What you have to do
Skip all pictures. Write out the data below from its first line through the line that contains "you first have".
### Data to process
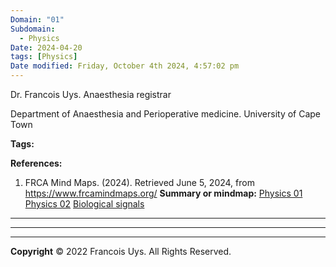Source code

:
 ```yaml
---
Domain: "01"
Subdomain:
  - Physics
Date: 2024-04-20
tags: [Physics]
Date modified: Friday, October 4th 2024, 4:57:02 pm
---
```


Dr. Francois Uys. Anaesthesia registrar

Department of Anaesthesia and Perioperative medicine. University of Cape Town

**Tags:**

**References:**

1. FRCA Mind Maps. (2024). Retrieved June 5, 2024, from https://www.frcamindmaps.org/
**Summary or mindmap:**
[Physics 01](https://www.frcamindmaps.org/mindmaps/charliecox/physics1/physics1.html)
[Physics 02](https://www.frcamindmaps.org/mindmaps/charliecox/physics1/physics1.html)
[Biological signals](https://www.frcamindmaps.org/mindmaps/primarybits/biologicalsignals/biologicalsignals.html)

------------------------------------------------------------------------------------------------------------------------------------------------------------------------------------------------------------------------------

---


---

**Copyright**
© 2022 Francois Uys. All Rights Reserved.
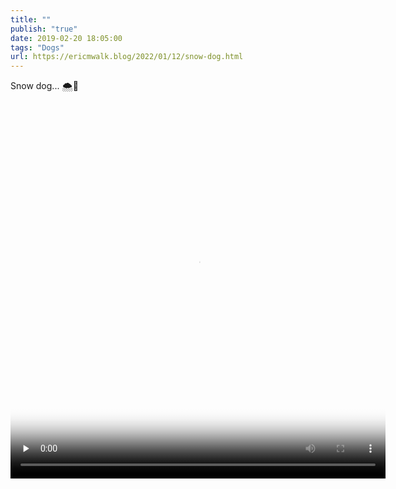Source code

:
 ```yaml
---
title: ""
publish: "true"
date: 2019-02-20 18:05:00
tags: "Dogs"
url: https://ericmwalk.blog/2022/01/12/snow-dog.html
---
```


Snow dog... 🌨🐶

<video controls="controls" playsinline="playsinline" src="https://ericmwalk.blog/uploads/2022/8a7dc86836.mov" poster="https://ericmwalk.blog/uploads/2022/64c30c3466.png" preload="none" width="600" height="600" alt=""></video>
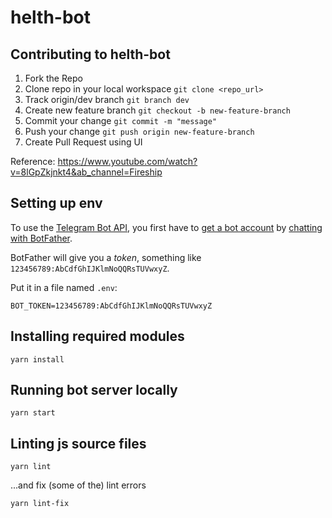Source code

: # helth-bot

## Contributing to helth-bot

1. Fork the Repo
1. Clone repo in your local workspace `git clone <repo_url>`  
1. Track origin/dev branch `git branch dev`
1. Create new feature branch `git checkout -b new-feature-branch`
1. Commit your change `git commit -m "message"` 
1. Push your change `git push origin new-feature-branch`
1. Create Pull Request using UI

Reference: https://www.youtube.com/watch?v=8lGpZkjnkt4&ab_channel=Fireship

## Setting up env

To use the [Telegram Bot API](https://core.telegram.org/bots/api), 
you first have to [get a bot account](https://core.telegram.org/bots) 
by [chatting with BotFather](https://core.telegram.org/bots#6-botfather).

BotFather will give you a *token*, something like `123456789:AbCdfGhIJKlmNoQQRsTUVwxyZ`.

Put it in a file named `.env`:

```
BOT_TOKEN=123456789:AbCdfGhIJKlmNoQQRsTUVwxyZ
```

## Installing required modules

```
yarn install
```

## Running bot server locally

```
yarn start
```

## Linting js source files

```
yarn lint
```
...and fix (some of the) lint errors

```
yarn lint-fix
```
######
Response box
Source code

:
 ```yaml
---
Domain: "01"
Subdomain:
  - Physics
Date: 2024-04-20
tags: [Physics]
Date modified: Friday, October 4th 2024, 4:57:02 pm
---
```


Dr. Francois Uys. Anaesthesia registrar

Department of Anaesthesia and Perioperative medicine. University of Cape Town

**Tags:**

**References:**

1. FRCA Mind Maps. (2024). Retrieved June 5, 2024, from https://www.frcamindmaps.org/
**Summary or mindmap:**
[Physics 01](https://www.frcamindmaps.org/mindmaps/charliecox/physics1/physics1.html)
[Physics 02](https://www.frcamindmaps.org/mindmaps/charliecox/physics1/physics1.html)
[Biological signals](https://www.frcamindmaps.org/mindmaps/primarybits/biologicalsignals/biologicalsignals.html)

------------------------------------------------------------------------------------------------------------------------------------------------------------------------------------------------------------------------------

---


---

**Copyright**
© 2022 Francois Uys. All Rights Reserved.
Source code

:
 ```yaml
---
title: ""
publish: "true"
date: 2019-02-20 18:05:00
tags: "Dogs"
url: https://ericmwalk.blog/2022/01/12/snow-dog.html
---
```


Snow dog... 🌨🐶

<video controls="controls" playsinline="playsinline" src="https://ericmwalk.blog/uploads/2022/8a7dc86836.mov" poster="https://ericmwalk.blog/uploads/2022/64c30c3466.png" preload="none" width="600" height="600" alt=""></video>
Source code

: # helth-bot

## Contributing to helth-bot

1. Fork the Repo
1. Clone repo in your local workspace `git clone <repo_url>`  
1. Track origin/dev branch `git branch dev`
1. Create new feature branch `git checkout -b new-feature-branch`
1. Commit your change `git commit -m "message"` 
1. Push your change `git push origin new-feature-branch`
1. Create Pull Request using UI

Reference: https://www.youtube.com/watch?v=8lGpZkjnkt4&ab_channel=Fireship

## Setting up env

To use the [Telegram Bot API](https://core.telegram.org/bots/api), 
you first have to [get a bot account](https://core.telegram.org/bots) 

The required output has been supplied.